Task to complete: Pull from the data below each line where the word "figure" occurs, and copy it.

Study material:
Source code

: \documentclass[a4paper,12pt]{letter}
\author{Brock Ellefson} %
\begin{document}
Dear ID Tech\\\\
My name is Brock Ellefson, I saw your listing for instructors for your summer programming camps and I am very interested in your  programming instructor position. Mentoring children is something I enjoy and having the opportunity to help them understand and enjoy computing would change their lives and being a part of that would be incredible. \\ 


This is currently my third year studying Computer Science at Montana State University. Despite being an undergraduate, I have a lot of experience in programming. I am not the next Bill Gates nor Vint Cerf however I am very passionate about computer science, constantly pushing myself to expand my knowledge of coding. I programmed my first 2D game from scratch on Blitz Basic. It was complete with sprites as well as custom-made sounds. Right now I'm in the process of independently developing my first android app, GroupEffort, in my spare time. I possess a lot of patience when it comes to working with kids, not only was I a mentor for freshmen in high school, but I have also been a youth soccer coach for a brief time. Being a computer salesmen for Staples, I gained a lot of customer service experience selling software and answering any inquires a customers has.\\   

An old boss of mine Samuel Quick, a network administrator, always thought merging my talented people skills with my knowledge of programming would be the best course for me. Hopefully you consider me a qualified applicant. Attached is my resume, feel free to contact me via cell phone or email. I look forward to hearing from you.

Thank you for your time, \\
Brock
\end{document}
==
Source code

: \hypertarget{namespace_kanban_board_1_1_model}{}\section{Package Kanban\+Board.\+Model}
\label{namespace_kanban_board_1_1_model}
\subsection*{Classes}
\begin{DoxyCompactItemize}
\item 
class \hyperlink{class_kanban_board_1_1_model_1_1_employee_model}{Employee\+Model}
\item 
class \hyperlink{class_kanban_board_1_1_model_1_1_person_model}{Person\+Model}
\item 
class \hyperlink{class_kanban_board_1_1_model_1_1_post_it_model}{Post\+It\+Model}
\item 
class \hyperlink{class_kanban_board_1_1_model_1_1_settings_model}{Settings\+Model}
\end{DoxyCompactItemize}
* * *
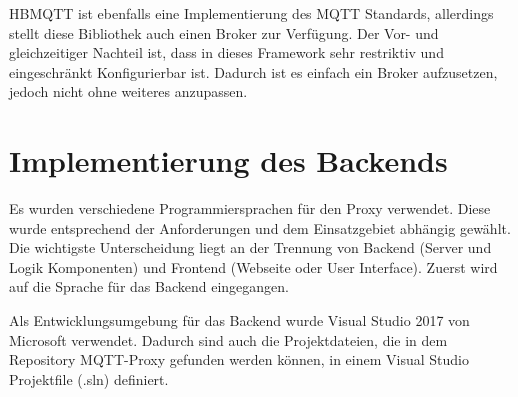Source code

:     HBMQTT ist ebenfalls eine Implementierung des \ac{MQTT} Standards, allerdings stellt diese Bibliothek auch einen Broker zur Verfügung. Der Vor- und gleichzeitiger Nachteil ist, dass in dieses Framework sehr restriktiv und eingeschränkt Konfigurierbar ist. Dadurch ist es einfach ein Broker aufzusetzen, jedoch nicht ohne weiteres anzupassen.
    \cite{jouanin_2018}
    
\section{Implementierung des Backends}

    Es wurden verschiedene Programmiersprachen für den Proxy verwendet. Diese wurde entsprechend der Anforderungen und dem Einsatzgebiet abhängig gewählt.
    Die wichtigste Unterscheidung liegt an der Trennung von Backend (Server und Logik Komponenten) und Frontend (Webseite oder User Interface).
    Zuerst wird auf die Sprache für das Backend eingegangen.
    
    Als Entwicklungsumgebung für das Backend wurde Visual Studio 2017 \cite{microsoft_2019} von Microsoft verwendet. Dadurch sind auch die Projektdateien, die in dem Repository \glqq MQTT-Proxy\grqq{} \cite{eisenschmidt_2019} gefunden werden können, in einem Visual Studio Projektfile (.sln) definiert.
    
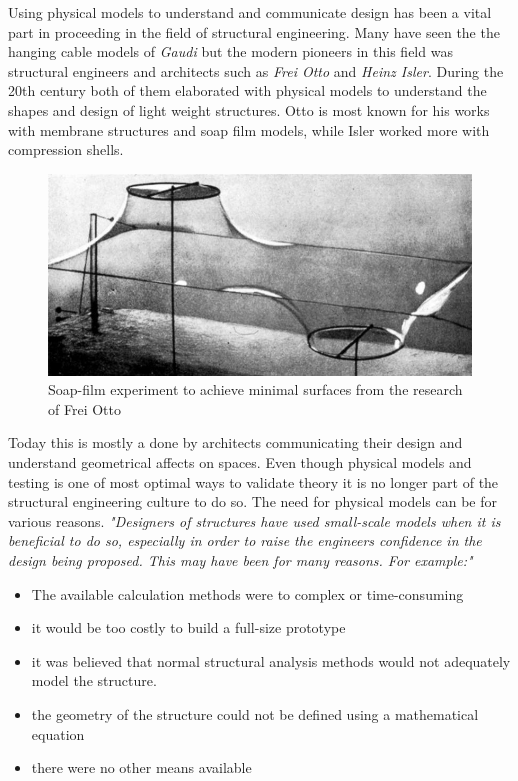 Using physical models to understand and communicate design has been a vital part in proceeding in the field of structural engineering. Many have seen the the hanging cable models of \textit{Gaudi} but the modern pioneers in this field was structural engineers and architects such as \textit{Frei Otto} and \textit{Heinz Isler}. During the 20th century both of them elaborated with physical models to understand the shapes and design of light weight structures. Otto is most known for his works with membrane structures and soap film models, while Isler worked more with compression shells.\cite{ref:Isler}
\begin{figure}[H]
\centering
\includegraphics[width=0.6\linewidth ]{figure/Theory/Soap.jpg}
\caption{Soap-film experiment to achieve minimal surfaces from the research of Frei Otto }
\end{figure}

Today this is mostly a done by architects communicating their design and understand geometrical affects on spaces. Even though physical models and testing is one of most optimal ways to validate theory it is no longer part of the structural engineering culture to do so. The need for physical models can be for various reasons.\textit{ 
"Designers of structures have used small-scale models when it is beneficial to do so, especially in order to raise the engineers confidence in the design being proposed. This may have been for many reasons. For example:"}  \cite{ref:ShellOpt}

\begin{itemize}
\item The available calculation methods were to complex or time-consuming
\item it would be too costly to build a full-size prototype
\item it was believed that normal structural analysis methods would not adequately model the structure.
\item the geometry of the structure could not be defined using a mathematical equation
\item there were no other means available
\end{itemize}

Response area:
\begin{figure}[H]
\includegraphics[width=0.6\linewidth ]{figure/Theory/Soap.jpg}
\end{figure}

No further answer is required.